(Beginning of Data listing)
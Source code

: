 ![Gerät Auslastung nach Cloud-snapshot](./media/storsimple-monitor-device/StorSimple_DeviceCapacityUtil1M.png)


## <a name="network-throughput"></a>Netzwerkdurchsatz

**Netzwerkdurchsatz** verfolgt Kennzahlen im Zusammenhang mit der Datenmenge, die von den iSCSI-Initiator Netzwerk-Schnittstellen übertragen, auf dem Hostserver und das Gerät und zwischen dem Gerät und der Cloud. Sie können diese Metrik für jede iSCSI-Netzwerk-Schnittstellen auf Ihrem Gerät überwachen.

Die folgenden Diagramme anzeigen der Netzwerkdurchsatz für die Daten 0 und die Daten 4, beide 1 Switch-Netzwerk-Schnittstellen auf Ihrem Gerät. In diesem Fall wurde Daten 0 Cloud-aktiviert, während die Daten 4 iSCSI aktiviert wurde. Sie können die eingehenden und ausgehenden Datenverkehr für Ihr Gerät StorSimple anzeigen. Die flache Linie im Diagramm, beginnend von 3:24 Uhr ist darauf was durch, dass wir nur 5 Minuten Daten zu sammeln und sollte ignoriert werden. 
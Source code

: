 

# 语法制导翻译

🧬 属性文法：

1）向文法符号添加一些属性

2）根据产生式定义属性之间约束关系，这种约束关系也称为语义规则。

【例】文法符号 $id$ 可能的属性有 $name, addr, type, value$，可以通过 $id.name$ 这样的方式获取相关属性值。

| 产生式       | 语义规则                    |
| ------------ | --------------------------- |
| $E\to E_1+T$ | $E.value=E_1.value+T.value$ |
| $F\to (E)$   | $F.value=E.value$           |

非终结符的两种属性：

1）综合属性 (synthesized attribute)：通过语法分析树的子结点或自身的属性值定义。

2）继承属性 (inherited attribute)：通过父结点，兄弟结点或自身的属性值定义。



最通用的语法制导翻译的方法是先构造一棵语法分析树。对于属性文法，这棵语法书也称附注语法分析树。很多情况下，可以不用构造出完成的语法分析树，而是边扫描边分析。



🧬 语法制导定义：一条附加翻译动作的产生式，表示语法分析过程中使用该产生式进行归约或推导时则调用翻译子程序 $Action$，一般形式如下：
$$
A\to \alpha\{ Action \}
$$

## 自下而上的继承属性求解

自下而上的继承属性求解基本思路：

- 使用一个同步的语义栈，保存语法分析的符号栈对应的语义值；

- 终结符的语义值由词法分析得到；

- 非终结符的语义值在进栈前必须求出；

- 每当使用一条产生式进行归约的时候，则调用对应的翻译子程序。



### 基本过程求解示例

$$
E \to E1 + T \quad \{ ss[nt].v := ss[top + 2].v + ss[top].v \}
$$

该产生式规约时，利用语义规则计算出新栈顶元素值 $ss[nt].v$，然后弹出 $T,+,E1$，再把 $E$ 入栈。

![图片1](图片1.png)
(End of Data listing)
What is being asked: Retype the material in full, character for character.

Response to this task:
Source code

: ![Gerät Auslastung nach Cloud-snapshot](./media/storsimple-monitor-device/StorSimple_DeviceCapacityUtil1M.png)


## <a name="network-throughput"></a>Netzwerkdurchsatz

**Netzwerkdurchsatz** verfolgt Kennzahlen im Zusammenhang mit der Datenmenge, die von den iSCSI-Initiator Netzwerk-Schnittstellen übertragen, auf dem Hostserver und das Gerät und zwischen dem Gerät und der Cloud. Sie können diese Metrik für jede iSCSI-Netzwerk-Schnittstellen auf Ihrem Gerät überwachen.

Die folgenden Diagramme anzeigen der Netzwerkdurchsatz für die Daten 0 und die Daten 4, beide 1 Switch-Netzwerk-Schnittstellen auf Ihrem Gerät. In diesem Fall wurde Daten 0 Cloud-aktiviert, während die Daten 4 iSCSI aktiviert wurde. Sie können die eingehenden und ausgehenden Datenverkehr für Ihr Gerät StorSimple anzeigen. Die flache Linie im Diagramm, beginnend von 3:24 Uhr ist darauf was durch, dass wir nur 5 Minuten Daten zu sammeln und sollte ignoriert werden. 
Source code

: 

# 语法制导翻译

🧬 属性文法：

1）向文法符号添加一些属性

2）根据产生式定义属性之间约束关系，这种约束关系也称为语义规则。

【例】文法符号 $id$ 可能的属性有 $name, addr, type, value$，可以通过 $id.name$ 这样的方式获取相关属性值。

| 产生式       | 语义规则                    |
| ------------ | --------------------------- |
| $E\to E_1+T$ | $E.value=E_1.value+T.value$ |
| $F\to (E)$   | $F.value=E.value$           |

非终结符的两种属性：

1）综合属性 (synthesized attribute)：通过语法分析树的子结点或自身的属性值定义。

2）继承属性 (inherited attribute)：通过父结点，兄弟结点或自身的属性值定义。



最通用的语法制导翻译的方法是先构造一棵语法分析树。对于属性文法，这棵语法书也称附注语法分析树。很多情况下，可以不用构造出完成的语法分析树，而是边扫描边分析。



🧬 语法制导定义：一条附加翻译动作的产生式，表示语法分析过程中使用该产生式进行归约或推导时则调用翻译子程序 $Action$，一般形式如下：
$$
A\to \alpha\{ Action \}
$$

## 自下而上的继承属性求解

自下而上的继承属性求解基本思路：

- 使用一个同步的语义栈，保存语法分析的符号栈对应的语义值；

- 终结符的语义值由词法分析得到；

- 非终结符的语义值在进栈前必须求出；

- 每当使用一条产生式进行归约的时候，则调用对应的翻译子程序。



### 基本过程求解示例

$$
E \to E1 + T \quad \{ ss[nt].v := ss[top + 2].v + ss[top].v \}
$$

该产生式规约时，利用语义规则计算出新栈顶元素值 $ss[nt].v$，然后弹出 $T,+,E1$，再把 $E$ 入栈。

![图片1](图片1.png)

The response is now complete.